Exercise: In the lines below, count those containing the word "paid" and give the number alone.

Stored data

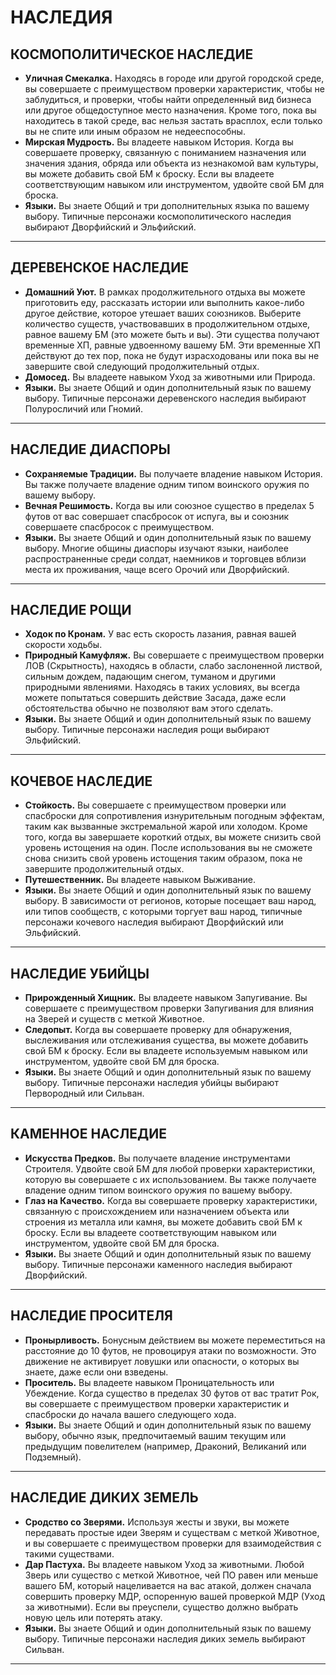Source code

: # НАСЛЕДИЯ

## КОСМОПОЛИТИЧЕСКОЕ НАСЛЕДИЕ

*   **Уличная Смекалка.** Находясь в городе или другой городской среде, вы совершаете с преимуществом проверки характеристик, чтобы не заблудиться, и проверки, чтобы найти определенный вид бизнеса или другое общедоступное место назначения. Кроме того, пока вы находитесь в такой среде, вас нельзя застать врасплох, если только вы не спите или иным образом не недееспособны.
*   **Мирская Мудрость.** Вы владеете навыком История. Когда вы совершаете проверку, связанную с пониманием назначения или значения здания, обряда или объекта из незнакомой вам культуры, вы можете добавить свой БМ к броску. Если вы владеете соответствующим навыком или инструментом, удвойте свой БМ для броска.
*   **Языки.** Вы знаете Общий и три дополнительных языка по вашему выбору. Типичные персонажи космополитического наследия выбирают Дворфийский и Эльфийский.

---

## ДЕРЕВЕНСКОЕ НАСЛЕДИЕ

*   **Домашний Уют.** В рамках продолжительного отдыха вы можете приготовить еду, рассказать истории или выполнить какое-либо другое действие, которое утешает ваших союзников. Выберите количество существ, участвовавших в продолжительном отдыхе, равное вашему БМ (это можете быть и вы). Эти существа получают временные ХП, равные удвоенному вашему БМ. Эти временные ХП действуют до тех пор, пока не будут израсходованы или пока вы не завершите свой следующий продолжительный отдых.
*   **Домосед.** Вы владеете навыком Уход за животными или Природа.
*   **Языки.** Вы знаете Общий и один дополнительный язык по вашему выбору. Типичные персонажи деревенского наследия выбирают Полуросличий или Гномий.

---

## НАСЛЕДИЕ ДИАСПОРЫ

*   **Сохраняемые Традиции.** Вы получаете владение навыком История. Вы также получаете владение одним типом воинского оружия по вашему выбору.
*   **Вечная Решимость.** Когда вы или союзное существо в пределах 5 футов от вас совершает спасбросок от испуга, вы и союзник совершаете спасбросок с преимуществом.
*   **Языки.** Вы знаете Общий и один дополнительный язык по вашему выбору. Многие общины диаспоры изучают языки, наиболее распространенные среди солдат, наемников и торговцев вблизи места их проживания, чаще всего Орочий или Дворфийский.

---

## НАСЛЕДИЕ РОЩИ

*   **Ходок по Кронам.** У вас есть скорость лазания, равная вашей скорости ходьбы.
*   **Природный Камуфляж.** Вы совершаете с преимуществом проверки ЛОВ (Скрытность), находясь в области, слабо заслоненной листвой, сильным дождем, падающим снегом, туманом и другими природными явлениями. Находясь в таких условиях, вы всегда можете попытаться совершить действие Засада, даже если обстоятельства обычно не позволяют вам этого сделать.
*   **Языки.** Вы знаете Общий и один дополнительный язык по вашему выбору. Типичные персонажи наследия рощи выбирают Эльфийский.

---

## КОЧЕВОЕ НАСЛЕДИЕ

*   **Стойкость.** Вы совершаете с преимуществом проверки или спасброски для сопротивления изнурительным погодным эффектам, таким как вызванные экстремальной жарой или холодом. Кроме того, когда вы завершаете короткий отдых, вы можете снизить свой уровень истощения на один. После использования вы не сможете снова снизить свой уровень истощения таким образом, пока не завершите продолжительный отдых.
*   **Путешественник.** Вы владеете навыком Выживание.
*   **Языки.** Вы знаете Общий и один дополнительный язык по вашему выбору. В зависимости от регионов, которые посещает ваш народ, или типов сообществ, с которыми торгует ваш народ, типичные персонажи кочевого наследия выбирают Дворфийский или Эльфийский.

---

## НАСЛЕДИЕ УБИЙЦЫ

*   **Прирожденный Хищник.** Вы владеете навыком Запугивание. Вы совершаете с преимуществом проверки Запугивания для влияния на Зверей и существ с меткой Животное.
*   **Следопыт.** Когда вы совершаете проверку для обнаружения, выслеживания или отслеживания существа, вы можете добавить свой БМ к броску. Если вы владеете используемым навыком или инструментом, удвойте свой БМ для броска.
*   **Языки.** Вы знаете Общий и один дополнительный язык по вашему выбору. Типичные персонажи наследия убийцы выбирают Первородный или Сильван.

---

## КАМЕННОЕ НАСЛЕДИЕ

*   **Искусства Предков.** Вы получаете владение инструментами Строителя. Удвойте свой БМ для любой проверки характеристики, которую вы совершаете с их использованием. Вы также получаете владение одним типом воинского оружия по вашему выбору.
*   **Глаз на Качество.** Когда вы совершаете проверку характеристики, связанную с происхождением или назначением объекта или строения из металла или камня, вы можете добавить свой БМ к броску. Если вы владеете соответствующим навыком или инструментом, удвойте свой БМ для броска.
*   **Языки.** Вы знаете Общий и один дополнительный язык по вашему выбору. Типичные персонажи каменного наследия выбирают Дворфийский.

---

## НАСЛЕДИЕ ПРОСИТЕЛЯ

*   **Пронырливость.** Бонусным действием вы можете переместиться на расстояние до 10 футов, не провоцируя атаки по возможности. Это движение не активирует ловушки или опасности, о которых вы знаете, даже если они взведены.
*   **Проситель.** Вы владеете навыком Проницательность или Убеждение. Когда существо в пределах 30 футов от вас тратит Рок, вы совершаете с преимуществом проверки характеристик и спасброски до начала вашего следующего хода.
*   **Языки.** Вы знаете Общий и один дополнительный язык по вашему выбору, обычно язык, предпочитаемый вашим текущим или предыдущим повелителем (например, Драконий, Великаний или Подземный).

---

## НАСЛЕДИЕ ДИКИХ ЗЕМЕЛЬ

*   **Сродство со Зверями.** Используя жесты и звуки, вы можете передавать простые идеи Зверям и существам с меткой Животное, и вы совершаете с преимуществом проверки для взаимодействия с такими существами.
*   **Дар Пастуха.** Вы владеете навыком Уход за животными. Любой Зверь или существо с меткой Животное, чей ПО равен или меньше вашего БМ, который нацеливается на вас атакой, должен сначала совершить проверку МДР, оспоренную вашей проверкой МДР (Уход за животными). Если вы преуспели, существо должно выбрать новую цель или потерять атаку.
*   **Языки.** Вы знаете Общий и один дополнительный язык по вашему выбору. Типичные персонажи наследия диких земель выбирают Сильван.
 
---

==

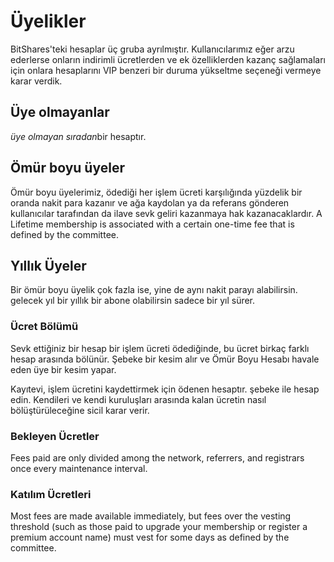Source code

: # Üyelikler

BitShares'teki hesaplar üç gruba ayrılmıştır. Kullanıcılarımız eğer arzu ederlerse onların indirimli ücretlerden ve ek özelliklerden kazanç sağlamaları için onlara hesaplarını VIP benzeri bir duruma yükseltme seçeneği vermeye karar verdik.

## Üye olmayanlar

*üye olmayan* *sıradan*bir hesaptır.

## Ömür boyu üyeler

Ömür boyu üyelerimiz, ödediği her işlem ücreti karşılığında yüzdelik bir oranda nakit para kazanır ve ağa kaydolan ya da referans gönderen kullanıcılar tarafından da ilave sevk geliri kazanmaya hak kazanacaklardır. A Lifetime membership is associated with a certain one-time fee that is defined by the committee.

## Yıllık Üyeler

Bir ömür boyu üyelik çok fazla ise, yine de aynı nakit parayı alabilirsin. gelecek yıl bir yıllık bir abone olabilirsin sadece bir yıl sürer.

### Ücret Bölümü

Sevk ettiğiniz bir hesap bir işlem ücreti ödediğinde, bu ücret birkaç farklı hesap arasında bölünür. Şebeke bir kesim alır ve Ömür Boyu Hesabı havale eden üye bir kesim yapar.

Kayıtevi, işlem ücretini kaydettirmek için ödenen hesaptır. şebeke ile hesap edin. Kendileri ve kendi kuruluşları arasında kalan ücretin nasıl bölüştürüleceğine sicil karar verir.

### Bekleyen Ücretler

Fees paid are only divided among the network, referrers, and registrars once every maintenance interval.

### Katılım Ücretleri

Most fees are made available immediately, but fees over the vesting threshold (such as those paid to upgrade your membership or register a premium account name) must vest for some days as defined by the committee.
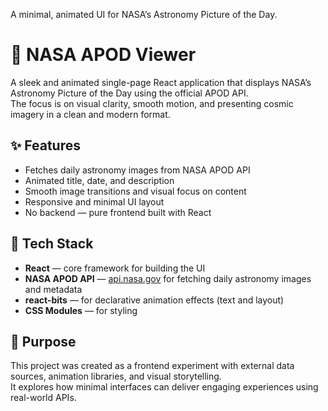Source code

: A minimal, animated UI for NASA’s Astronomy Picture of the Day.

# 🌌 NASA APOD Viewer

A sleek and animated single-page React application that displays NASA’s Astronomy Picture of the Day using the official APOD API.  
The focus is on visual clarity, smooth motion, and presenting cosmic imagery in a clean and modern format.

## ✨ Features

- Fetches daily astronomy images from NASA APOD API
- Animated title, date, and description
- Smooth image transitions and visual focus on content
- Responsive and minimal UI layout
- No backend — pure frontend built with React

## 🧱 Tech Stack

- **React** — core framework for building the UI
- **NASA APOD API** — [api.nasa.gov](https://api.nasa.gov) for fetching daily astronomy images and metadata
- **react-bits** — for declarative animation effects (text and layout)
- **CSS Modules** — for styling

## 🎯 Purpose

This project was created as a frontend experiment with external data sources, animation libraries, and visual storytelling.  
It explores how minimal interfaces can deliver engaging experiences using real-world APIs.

==

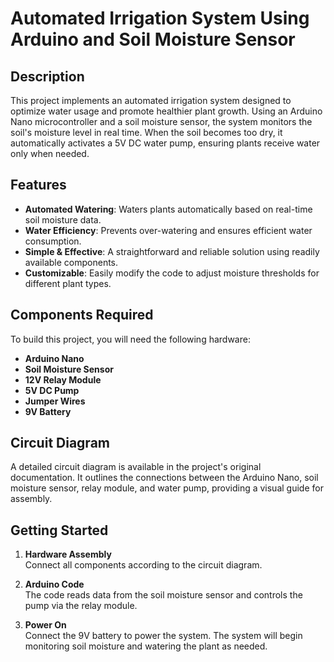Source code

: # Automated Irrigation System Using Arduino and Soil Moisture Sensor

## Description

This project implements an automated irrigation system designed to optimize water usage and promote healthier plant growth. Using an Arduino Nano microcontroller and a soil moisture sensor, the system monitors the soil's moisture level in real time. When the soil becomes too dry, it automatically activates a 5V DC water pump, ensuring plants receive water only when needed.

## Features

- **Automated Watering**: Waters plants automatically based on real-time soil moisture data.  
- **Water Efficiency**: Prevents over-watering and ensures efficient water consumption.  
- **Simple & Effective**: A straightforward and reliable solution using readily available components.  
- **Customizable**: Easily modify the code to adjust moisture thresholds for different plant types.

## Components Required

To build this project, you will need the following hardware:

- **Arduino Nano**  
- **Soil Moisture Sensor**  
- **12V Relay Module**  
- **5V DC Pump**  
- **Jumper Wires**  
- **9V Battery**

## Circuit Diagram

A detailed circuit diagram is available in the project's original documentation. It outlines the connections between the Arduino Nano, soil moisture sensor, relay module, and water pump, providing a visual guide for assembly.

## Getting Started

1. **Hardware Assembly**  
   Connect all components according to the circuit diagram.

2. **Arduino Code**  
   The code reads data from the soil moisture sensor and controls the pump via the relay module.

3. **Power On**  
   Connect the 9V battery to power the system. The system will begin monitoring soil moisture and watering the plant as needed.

Answer: 2